* WORK ORDER:
Please quote only the lines that start at the one with "jeniffermarques05@gmail.com" and go on to the last line of the data, both ends kept.

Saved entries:

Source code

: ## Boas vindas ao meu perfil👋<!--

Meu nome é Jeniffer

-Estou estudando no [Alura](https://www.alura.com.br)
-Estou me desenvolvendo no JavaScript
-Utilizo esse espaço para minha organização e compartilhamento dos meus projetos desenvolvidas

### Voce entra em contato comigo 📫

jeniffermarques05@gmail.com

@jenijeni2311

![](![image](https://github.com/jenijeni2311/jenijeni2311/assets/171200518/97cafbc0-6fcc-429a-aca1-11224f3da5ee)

* RESULT OF THE EXERCISE:
jeniffermarques05@gmail.com

@jenijeni2311

![](![image](https://github.com/jenijeni2311/jenijeni2311/assets/171200518/97cafbc0-6fcc-429a-aca1-11224f3da5ee)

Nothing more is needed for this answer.